### ACTION ITEM
Look through the data below for the line with "je spojitá na", and transcribe it exactly together with each line after it up to and including the line with "tj. vlastnost (E3).". Give nothing else.
++++
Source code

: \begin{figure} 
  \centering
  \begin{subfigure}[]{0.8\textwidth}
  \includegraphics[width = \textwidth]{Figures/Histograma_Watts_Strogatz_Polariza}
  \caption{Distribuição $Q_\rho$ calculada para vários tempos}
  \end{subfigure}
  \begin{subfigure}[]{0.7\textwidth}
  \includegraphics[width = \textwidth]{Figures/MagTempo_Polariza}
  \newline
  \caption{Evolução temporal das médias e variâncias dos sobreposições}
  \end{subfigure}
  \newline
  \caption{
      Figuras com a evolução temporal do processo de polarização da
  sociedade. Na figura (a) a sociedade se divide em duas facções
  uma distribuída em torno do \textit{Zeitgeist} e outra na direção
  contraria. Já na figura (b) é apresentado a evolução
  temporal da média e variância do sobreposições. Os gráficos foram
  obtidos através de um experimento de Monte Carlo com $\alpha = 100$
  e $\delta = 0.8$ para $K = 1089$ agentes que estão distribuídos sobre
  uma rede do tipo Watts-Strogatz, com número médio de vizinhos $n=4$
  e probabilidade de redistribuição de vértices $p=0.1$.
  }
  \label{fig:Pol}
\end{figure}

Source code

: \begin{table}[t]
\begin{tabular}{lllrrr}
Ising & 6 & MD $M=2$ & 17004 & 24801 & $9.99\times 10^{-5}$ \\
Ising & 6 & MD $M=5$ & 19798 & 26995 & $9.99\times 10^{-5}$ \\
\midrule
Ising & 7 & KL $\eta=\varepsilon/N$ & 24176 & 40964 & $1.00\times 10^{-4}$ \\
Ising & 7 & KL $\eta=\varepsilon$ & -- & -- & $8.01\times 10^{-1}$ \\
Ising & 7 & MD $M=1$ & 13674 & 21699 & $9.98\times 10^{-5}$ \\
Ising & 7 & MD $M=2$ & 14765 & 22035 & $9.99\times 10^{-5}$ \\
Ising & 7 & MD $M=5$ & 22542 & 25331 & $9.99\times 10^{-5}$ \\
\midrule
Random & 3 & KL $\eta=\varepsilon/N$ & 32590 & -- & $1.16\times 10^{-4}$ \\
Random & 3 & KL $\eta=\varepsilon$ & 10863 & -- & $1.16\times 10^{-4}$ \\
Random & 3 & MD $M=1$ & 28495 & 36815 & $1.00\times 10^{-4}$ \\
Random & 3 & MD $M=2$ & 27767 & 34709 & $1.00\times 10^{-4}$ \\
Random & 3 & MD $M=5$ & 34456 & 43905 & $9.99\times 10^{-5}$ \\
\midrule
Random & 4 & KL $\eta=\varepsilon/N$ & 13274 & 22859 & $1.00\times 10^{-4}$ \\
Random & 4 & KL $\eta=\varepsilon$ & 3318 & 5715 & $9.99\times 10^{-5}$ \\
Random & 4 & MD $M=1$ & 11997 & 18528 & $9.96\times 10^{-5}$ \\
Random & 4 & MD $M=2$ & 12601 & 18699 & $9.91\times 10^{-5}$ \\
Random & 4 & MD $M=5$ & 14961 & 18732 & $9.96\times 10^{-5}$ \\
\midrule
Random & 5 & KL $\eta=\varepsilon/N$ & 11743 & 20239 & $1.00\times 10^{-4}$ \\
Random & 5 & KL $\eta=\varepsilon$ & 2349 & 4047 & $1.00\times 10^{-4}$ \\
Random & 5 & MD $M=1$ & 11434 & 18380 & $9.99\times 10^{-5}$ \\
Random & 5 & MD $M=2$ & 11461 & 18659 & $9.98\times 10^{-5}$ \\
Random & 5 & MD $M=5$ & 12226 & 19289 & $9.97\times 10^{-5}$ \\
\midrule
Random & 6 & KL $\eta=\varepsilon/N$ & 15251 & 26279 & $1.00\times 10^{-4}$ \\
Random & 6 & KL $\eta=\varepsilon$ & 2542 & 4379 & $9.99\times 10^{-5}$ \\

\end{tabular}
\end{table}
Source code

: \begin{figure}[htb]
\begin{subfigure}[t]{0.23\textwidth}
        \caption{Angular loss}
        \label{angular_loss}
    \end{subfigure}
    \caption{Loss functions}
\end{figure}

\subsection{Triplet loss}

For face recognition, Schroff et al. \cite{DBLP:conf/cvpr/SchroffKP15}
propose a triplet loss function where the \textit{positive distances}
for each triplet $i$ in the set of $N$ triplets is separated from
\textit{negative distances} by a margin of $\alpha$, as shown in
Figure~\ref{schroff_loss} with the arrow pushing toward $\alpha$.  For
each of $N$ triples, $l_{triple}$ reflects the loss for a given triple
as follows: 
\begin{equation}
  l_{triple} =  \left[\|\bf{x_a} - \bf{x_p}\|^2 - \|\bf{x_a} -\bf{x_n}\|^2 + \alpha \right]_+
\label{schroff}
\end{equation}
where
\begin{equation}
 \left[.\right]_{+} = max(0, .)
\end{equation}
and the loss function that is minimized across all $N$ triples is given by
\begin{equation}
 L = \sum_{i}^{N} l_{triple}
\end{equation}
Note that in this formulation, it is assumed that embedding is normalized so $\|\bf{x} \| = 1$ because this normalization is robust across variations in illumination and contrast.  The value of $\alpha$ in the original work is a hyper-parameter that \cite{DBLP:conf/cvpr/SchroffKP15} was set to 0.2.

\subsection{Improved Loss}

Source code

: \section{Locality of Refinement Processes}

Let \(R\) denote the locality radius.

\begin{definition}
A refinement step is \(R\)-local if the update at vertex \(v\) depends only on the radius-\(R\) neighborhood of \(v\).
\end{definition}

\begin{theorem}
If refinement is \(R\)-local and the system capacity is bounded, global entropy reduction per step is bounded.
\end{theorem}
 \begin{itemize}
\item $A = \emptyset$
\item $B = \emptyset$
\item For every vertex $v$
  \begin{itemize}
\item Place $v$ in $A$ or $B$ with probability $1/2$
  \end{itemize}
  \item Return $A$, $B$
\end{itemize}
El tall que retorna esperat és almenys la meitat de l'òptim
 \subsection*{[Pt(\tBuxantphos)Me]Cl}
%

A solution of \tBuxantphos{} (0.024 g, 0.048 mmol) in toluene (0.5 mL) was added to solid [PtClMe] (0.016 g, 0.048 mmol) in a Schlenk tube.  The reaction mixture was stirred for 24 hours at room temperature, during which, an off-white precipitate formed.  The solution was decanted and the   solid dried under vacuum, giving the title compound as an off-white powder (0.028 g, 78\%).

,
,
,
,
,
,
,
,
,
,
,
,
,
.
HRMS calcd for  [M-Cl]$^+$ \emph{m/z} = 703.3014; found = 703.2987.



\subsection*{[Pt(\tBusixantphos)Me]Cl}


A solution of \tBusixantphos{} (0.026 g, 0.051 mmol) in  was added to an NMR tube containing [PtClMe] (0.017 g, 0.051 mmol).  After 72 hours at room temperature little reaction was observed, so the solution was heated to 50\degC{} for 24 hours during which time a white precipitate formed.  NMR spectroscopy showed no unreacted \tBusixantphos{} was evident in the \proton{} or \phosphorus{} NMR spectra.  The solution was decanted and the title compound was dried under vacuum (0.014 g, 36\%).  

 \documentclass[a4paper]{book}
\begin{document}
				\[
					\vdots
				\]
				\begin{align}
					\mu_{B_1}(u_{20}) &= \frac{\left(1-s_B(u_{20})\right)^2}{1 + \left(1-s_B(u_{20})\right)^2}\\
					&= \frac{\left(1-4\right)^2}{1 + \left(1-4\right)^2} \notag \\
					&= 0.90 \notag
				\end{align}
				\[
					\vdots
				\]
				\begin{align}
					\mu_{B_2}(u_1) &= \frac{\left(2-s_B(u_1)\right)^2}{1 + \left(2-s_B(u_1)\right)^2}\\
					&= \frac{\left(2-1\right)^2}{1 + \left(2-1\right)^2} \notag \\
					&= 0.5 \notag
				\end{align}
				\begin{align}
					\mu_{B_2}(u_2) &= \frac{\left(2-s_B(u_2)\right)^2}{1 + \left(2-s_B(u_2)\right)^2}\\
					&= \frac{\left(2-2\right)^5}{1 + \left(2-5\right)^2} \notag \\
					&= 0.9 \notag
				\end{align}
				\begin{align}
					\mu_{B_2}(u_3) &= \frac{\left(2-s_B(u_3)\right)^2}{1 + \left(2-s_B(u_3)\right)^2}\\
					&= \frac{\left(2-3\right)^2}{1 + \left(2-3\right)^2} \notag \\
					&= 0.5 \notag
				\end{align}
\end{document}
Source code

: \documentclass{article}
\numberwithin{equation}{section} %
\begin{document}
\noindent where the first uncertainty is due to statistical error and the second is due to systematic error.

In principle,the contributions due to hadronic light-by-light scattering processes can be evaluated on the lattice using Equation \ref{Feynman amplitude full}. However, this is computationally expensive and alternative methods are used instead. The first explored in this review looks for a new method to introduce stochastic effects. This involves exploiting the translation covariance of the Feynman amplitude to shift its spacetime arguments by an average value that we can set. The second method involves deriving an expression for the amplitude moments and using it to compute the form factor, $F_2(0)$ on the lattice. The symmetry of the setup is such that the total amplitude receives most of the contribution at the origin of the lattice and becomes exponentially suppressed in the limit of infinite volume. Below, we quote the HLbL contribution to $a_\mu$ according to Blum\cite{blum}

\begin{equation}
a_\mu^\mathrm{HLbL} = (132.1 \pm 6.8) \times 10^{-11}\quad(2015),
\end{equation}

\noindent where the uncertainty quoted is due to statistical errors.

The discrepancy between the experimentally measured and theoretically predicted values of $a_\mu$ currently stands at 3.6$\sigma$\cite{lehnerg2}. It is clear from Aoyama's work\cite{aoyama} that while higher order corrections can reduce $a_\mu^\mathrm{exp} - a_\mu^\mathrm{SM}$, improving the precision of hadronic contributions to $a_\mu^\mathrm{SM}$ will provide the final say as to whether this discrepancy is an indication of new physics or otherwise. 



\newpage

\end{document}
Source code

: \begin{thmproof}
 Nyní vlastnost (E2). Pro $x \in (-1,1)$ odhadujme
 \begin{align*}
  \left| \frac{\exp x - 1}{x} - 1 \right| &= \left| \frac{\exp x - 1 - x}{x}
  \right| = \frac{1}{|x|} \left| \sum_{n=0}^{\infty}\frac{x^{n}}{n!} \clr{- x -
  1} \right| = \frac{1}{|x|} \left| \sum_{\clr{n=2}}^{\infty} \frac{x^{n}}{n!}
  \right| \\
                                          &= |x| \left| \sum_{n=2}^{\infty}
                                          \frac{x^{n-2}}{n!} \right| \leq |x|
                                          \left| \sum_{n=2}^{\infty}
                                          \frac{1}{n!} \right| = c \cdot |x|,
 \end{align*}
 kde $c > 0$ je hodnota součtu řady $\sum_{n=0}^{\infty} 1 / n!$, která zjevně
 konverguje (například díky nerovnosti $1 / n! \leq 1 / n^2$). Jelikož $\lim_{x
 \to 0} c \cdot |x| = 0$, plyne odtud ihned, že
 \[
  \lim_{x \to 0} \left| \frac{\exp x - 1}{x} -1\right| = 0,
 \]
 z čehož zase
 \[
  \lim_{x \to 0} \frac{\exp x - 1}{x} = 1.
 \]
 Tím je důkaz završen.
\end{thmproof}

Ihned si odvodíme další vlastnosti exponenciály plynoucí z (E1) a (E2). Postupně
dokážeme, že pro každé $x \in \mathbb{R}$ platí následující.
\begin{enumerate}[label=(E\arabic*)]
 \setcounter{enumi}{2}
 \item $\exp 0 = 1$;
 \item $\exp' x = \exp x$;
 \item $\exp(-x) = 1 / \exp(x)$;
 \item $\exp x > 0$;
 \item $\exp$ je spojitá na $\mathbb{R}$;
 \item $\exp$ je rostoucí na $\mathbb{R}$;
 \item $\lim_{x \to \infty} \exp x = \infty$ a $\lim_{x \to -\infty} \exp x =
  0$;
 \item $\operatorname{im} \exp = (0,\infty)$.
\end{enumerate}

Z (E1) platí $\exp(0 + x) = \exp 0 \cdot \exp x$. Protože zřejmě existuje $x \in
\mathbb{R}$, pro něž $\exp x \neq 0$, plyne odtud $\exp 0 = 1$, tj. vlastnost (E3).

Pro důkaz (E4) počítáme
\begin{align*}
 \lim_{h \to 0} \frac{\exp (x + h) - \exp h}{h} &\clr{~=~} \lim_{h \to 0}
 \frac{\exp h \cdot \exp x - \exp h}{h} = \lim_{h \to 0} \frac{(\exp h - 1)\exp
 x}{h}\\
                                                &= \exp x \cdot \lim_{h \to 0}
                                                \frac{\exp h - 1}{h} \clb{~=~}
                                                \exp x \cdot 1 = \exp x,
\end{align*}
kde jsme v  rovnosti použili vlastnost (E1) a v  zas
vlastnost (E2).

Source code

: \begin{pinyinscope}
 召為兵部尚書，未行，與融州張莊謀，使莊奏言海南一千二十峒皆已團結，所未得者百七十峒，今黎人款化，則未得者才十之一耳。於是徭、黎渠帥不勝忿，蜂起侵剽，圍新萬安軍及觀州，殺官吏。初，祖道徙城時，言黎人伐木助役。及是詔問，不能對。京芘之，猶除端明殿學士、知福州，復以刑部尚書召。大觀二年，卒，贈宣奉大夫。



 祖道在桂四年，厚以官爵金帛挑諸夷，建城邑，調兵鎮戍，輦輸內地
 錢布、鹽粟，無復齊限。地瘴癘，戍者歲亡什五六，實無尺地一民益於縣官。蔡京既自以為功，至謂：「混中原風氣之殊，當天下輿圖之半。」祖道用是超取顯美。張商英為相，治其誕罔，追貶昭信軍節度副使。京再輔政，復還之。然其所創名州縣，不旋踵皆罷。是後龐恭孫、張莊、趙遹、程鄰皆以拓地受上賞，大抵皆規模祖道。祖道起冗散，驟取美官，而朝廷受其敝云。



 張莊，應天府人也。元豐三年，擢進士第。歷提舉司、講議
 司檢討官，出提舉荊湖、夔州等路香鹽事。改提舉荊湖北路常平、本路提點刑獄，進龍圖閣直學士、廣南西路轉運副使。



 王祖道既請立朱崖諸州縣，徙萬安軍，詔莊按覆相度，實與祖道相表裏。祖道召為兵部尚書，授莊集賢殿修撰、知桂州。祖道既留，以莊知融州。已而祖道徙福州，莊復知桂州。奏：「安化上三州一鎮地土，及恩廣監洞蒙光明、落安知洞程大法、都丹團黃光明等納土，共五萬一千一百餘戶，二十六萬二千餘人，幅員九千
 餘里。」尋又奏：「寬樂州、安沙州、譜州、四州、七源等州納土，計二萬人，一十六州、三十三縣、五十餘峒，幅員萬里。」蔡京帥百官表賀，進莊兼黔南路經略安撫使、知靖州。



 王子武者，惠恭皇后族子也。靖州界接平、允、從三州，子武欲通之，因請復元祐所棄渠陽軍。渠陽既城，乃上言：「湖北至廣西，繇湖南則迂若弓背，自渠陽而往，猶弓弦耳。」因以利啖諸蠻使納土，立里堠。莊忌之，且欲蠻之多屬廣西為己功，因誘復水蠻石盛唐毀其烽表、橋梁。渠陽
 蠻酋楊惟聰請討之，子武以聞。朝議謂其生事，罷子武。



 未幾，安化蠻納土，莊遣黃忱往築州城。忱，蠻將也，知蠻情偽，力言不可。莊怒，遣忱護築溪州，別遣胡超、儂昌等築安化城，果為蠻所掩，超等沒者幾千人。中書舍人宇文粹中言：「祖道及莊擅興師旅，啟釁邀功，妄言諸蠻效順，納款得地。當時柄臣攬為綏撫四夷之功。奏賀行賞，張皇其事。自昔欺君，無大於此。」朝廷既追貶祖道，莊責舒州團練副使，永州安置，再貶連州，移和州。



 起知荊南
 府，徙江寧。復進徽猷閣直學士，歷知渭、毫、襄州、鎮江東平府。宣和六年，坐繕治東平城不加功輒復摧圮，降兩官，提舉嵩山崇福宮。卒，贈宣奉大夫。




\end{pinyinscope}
++++
### SOLUTION TO THE EXERCISE
 \item $\exp$ je spojitá na $\mathbb{R}$;
 \item $\exp$ je rostoucí na $\mathbb{R}$;
 \item $\lim_{x \to \infty} \exp x = \infty$ a $\lim_{x \to -\infty} \exp x =
  0$;
 \item $\operatorname{im} \exp = (0,\infty)$.
\end{enumerate}

Z (E1) platí $\exp(0 + x) = \exp 0 \cdot \exp x$. Protože zřejmě existuje $x \in
\mathbb{R}$, pro něž $\exp x \neq 0$, plyne odtud $\exp 0 = 1$, tj. vlastnost (E3).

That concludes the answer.